Но такое эмоциональное прощание нисколько не помешало Алексееву сообщить Николаю II весть от прибывшего из Петрограда думского депутата А.А. Бубликова: «Ваше Величество должны считать себя как бы арестованным». П.К. Кондзеровский пишет: «Генерал Алексеев сказал мне, что он попробовал протестовать, но ему ответили, что по этому поводу получены определенные указания. Сначала генерал Алексеев не хотел брать на себя передачу Его Величеству этого тяжелого поручения, но потом решил, что Государю легче будет выслушать это от него, а не от комиссаров, и потому пошел доложить Его Величеству, что он должен считать себя арестованным». Николай II побледнел и отвернулся от Алексеева. Возможно, он пытался понять в эти минуты, какой же может быть глубина человеческого падения… А ведь Алексеев прекрасно знал о том, что царя арестуют, еще накануне и ни словом об этом не обмолвился!

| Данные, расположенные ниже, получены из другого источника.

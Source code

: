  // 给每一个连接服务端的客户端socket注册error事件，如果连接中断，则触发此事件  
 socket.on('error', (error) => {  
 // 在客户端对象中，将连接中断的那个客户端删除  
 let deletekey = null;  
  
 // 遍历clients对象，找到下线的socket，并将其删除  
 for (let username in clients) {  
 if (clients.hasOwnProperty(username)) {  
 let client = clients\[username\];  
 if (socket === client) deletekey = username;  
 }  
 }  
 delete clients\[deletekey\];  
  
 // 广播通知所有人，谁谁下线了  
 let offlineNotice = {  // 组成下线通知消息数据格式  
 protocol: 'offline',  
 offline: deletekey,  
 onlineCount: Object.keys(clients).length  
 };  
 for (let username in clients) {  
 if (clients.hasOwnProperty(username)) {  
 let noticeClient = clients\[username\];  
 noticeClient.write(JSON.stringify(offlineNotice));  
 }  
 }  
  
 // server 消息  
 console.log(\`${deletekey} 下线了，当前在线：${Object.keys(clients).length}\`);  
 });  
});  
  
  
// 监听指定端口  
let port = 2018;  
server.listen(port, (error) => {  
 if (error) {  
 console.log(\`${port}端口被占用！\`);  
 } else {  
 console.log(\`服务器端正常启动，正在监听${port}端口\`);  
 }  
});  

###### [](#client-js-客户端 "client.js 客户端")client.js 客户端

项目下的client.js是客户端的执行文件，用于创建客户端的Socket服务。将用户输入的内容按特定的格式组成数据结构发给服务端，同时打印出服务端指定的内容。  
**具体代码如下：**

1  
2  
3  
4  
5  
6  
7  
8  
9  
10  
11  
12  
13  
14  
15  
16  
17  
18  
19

Флигель-адъютант полковник А.А. Мордвинов запечатлел еще одну выразительную сцену на вокзале:

«— Вот до чего мы дожили, — вырвалось у меня в обращении к генералу Алексееву, пришедшему проводить Государя и стоявшему рядом со мной в коридоре вагона Его Величества…

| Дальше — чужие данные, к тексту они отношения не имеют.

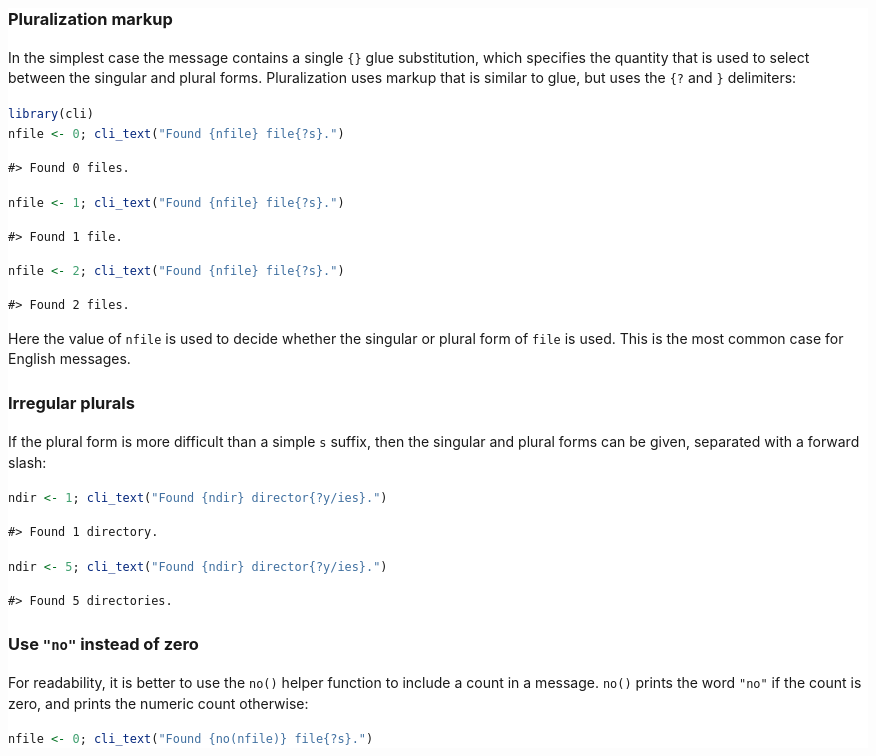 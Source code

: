 ### Pluralization markup

In the simplest case the message contains a single `{}` glue substitution, which specifies the quantity that is used to select between the singular and plural forms. Pluralization uses markup that is similar to glue, but uses the `{?` and `}` delimiters:

``` r
library(cli)
nfile <- 0; cli_text("Found {nfile} file{?s}.")
```

```         
#> Found 0 files.
```

``` r
nfile <- 1; cli_text("Found {nfile} file{?s}.")
```

```         
#> Found 1 file.
```

``` r
nfile <- 2; cli_text("Found {nfile} file{?s}.")
```

```         
#> Found 2 files.
```

Here the value of `nfile` is used to decide whether the singular or plural form of `file` is used. This is the most common case for English messages.

### Irregular plurals

If the plural form is more difficult than a simple `s` suffix, then the singular and plural forms can be given, separated with a forward slash:

``` r
ndir <- 1; cli_text("Found {ndir} director{?y/ies}.")
```

```         
#> Found 1 directory.
```

``` r
ndir <- 5; cli_text("Found {ndir} director{?y/ies}.")
```

```         
#> Found 5 directories.
```

### Use `"no"` instead of zero

For readability, it is better to use the `no()` helper function to include a count in a message. `no()` prints the word `"no"` if the count is zero, and prints the numeric count otherwise:

``` r
nfile <- 0; cli_text("Found {no(nfile)} file{?s}.")
```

— Это все равно должно было случиться, — после краткого раздумия, но уверенно возразил он мне, — если не теперь, то случилось бы потом не позднее, как через два года.

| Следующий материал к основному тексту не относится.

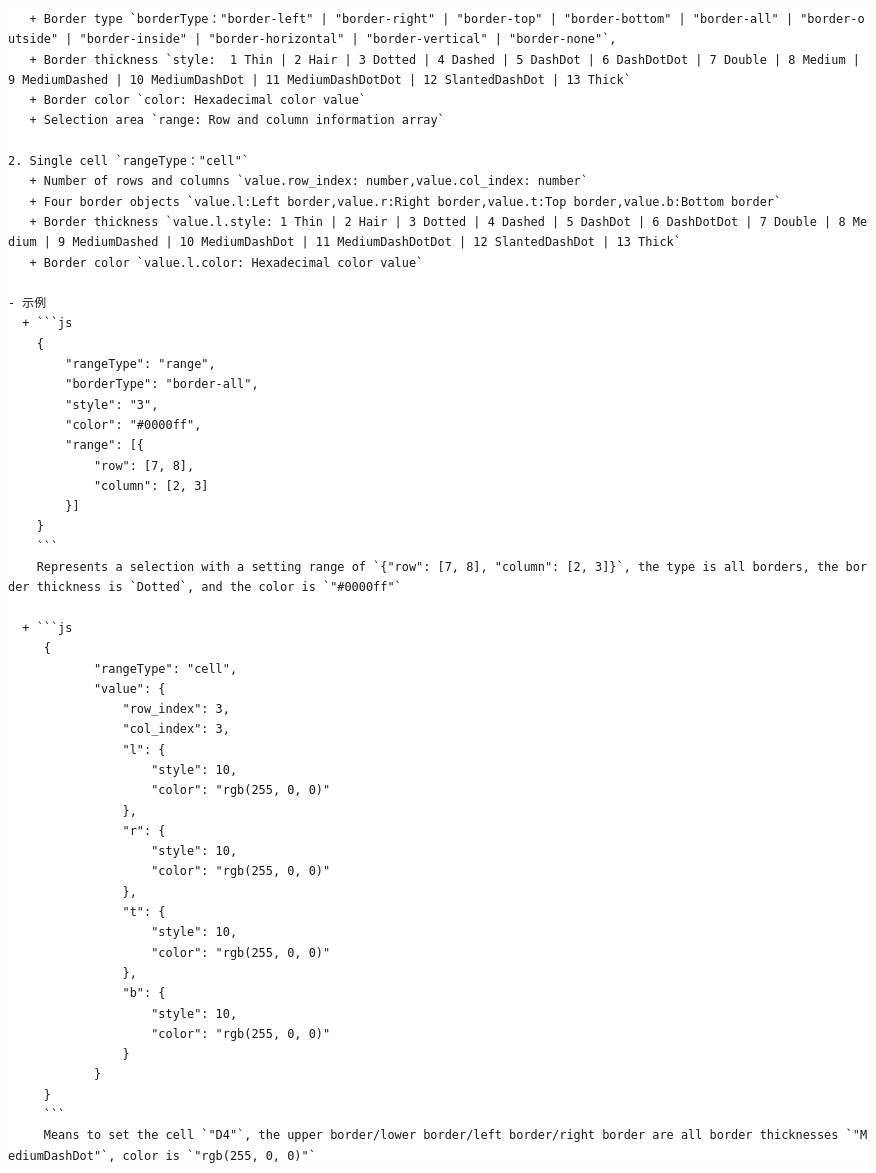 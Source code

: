        + Border type `borderType："border-left" | "border-right" | "border-top" | "border-bottom" | "border-all" | "border-outside" | "border-inside" | "border-horizontal" | "border-vertical" | "border-none"`,
       + Border thickness `style:  1 Thin | 2 Hair | 3 Dotted | 4 Dashed | 5 DashDot | 6 DashDotDot | 7 Double | 8 Medium | 9 MediumDashed | 10 MediumDashDot | 11 MediumDashDotDot | 12 SlantedDashDot | 13 Thick`
       + Border color `color: Hexadecimal color value`
       + Selection area `range: Row and column information array`
    
    2. Single cell `rangeType："cell"` 
       + Number of rows and columns `value.row_index: number,value.col_index: number`
       + Four border objects `value.l:Left border,value.r:Right border,value.t:Top border,value.b:Bottom border`
       + Border thickness `value.l.style: 1 Thin | 2 Hair | 3 Dotted | 4 Dashed | 5 DashDot | 6 DashDotDot | 7 Double | 8 Medium | 9 MediumDashed | 10 MediumDashDot | 11 MediumDashDotDot | 12 SlantedDashDot | 13 Thick`
       + Border color `value.l.color: Hexadecimal color value`

    - 示例
      + ```js
        {
            "rangeType": "range",
            "borderType": "border-all",
            "style": "3",
            "color": "#0000ff",
            "range": [{
                "row": [7, 8],
                "column": [2, 3]
            }]
        }
        ```
        Represents a selection with a setting range of `{"row": [7, 8], "column": [2, 3]}`, the type is all borders, the border thickness is `Dotted`, and the color is `"#0000ff"`

      + ```js
         {
                "rangeType": "cell",
                "value": {
                    "row_index": 3,
                    "col_index": 3,
                    "l": {
                        "style": 10,
                        "color": "rgb(255, 0, 0)"
                    },
                    "r": {
                        "style": 10,
                        "color": "rgb(255, 0, 0)"
                    },
                    "t": {
                        "style": 10,
                        "color": "rgb(255, 0, 0)"
                    },
                    "b": {
                        "style": 10,
                        "color": "rgb(255, 0, 0)"
                    }
                }
         }
         ```
         Means to set the cell `"D4"`, the upper border/lower border/left border/right border are all border thicknesses `"MediumDashDot"`, color is `"rgb(255, 0, 0)"`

Что этим он хотел сказать?.. Почему упомянул об этом сроке?»

Наконец в 16.45 поезд, увозивший «как бы арестованного» Николая II из Ставки, тронулся. Генерал Н.М. Дубенский описал этот момент так: «Государь поднялся в свой вагон и подошел к окну, стараясь его протереть… Наконец поезд тронулся. В окне вагона виднелось бледное лицо Императора с его печальными глазами. Генерал Алексеев отдал честь Его Величеству. Последний вагон Царского поезда был с думскими депутатами; когда он проходил мимо генерала Алексеева, то тот снял шапку и низко поклонился». Сцена более чем красноречивая. Бывшему императору Алексеев отдает честь, а перед новыми хозяевами России снимает шапку…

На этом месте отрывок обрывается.